**Task instructions:** Collect each line of the records containing the string "volver".

**Data provided:**

↓

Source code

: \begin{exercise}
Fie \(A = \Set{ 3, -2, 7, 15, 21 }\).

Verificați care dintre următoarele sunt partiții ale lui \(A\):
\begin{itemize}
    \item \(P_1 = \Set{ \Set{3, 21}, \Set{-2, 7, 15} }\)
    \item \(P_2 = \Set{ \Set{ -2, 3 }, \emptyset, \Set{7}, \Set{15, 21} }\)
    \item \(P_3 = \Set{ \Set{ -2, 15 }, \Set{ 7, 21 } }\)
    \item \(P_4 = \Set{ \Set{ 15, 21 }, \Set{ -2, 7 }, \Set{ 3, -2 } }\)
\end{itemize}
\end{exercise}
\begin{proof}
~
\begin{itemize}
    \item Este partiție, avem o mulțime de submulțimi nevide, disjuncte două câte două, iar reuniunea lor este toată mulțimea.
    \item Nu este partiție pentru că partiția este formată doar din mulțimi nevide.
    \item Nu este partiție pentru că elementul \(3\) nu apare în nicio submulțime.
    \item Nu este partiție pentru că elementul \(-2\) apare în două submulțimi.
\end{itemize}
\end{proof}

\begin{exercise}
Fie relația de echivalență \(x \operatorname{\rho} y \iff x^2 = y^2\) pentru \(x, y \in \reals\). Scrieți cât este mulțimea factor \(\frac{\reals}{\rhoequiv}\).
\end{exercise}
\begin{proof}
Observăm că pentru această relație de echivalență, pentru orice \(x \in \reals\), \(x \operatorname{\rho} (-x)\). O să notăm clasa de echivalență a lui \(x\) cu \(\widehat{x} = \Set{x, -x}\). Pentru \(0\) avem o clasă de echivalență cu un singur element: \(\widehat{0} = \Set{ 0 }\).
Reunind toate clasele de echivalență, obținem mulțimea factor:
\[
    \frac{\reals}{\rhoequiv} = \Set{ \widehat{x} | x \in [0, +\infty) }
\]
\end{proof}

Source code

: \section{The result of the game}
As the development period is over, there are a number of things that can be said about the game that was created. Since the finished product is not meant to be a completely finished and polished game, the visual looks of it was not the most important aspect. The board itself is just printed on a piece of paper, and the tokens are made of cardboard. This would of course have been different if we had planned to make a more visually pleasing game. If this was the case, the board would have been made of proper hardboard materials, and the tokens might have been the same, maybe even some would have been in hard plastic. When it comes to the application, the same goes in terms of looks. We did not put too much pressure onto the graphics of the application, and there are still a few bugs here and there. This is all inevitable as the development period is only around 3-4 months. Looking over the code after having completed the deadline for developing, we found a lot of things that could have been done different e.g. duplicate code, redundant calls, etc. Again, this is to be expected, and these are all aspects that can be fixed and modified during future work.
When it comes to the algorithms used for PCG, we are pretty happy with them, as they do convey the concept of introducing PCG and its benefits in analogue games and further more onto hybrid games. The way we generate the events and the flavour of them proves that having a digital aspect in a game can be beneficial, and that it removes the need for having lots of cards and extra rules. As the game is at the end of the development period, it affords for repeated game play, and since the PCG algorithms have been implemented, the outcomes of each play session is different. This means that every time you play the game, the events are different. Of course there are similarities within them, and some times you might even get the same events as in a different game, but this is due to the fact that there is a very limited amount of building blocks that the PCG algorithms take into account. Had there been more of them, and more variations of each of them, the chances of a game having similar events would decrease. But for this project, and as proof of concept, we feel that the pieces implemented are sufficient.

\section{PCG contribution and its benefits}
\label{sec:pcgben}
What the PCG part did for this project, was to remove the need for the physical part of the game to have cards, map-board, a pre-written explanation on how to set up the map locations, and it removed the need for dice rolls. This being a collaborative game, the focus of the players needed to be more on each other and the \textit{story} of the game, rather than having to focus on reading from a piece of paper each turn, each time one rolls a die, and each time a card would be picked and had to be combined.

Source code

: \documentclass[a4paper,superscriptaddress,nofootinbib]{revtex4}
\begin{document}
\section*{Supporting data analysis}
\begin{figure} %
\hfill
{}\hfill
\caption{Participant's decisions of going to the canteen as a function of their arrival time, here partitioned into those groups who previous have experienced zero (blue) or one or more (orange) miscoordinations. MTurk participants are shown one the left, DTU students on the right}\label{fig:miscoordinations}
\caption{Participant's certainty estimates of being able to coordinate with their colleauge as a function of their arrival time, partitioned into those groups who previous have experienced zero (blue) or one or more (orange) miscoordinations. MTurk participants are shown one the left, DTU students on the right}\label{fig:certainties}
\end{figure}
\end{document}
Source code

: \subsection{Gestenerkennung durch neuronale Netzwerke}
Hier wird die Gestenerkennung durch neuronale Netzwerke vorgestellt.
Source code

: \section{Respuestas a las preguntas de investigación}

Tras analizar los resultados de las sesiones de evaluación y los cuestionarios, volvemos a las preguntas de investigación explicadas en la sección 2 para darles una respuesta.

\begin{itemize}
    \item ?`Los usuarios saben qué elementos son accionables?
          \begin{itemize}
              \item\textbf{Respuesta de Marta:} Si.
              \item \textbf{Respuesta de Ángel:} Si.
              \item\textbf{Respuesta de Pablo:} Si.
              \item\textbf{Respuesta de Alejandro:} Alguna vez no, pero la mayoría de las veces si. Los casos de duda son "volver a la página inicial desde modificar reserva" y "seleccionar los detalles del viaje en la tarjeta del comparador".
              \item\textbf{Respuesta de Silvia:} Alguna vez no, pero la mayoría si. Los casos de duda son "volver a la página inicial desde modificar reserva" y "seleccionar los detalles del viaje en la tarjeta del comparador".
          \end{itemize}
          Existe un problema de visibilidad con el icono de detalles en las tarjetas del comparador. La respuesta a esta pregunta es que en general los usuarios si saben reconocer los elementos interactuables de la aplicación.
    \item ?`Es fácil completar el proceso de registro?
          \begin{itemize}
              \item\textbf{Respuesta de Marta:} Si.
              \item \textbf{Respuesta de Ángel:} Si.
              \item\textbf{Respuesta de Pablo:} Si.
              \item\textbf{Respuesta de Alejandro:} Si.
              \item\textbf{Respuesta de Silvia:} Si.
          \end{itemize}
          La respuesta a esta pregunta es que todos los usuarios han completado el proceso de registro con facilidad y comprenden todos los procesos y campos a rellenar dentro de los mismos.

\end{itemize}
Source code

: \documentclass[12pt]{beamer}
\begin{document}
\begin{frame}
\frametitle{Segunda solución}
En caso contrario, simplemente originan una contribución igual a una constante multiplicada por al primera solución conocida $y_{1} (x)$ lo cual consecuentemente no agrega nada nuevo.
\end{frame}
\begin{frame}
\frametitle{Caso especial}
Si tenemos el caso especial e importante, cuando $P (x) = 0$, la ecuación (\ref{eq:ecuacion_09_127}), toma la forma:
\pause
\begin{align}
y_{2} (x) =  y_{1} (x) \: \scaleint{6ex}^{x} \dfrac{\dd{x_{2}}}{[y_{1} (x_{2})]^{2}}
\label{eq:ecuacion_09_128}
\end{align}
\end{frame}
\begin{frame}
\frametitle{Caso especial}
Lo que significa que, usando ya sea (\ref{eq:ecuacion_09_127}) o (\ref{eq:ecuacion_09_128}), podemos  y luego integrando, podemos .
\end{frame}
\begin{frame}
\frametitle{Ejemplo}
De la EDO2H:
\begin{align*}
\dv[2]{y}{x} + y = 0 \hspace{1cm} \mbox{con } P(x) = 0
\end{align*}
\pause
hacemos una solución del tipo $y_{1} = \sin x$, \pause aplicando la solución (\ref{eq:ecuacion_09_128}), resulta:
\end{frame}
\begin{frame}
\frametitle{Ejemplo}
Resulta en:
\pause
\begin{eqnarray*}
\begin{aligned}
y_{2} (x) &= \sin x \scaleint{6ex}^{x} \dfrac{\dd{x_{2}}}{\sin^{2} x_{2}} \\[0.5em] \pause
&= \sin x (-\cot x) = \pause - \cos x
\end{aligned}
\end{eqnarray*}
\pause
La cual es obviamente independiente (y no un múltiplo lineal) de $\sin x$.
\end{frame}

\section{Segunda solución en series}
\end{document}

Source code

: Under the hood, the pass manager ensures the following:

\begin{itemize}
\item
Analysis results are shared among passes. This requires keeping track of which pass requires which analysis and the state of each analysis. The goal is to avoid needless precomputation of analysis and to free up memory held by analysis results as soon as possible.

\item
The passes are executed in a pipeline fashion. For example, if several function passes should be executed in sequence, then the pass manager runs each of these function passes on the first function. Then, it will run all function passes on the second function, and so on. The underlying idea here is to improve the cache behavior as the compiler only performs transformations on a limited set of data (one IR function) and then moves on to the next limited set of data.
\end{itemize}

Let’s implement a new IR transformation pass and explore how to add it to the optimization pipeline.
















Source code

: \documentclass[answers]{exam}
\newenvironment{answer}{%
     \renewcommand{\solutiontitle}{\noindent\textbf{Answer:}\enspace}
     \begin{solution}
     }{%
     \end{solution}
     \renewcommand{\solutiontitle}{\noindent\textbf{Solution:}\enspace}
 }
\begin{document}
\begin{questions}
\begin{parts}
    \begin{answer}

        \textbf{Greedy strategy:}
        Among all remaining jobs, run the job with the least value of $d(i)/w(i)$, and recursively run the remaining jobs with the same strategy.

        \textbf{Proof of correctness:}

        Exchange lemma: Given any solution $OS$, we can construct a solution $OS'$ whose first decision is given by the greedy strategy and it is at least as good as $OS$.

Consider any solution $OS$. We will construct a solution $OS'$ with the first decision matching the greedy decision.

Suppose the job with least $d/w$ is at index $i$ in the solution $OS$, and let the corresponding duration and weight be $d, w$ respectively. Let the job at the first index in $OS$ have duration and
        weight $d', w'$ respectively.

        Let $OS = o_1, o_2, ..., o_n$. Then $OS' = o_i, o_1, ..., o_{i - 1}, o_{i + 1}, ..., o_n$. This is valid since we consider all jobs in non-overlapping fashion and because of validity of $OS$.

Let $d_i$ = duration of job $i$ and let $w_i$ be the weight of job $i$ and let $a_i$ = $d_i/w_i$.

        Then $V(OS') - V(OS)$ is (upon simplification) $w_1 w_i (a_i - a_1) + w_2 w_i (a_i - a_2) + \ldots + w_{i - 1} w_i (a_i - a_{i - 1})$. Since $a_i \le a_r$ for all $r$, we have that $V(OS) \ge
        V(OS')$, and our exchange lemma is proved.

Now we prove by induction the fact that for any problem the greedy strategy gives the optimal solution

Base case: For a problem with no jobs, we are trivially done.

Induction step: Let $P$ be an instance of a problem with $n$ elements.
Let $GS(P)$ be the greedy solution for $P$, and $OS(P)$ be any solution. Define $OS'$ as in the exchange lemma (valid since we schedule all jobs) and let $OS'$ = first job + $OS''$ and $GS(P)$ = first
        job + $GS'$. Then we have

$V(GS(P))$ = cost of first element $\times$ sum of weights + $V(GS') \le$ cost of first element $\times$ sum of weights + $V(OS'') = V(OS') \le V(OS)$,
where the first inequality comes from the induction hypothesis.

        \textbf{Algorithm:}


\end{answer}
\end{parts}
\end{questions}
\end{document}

↑

**The answer:**
              \item\textbf{Respuesta de Alejandro:} Alguna vez no, pero la mayoría de las veces si. Los casos de duda son "volver a la página inicial desde modificar reserva" y "seleccionar los detalles del viaje en la tarjeta del comparador".
              \item\textbf{Respuesta de Silvia:} Alguna vez no, pero la mayoría si. Los casos de duda son "volver a la página inicial desde modificar reserva" y "seleccionar los detalles del viaje en la tarjeta del comparador".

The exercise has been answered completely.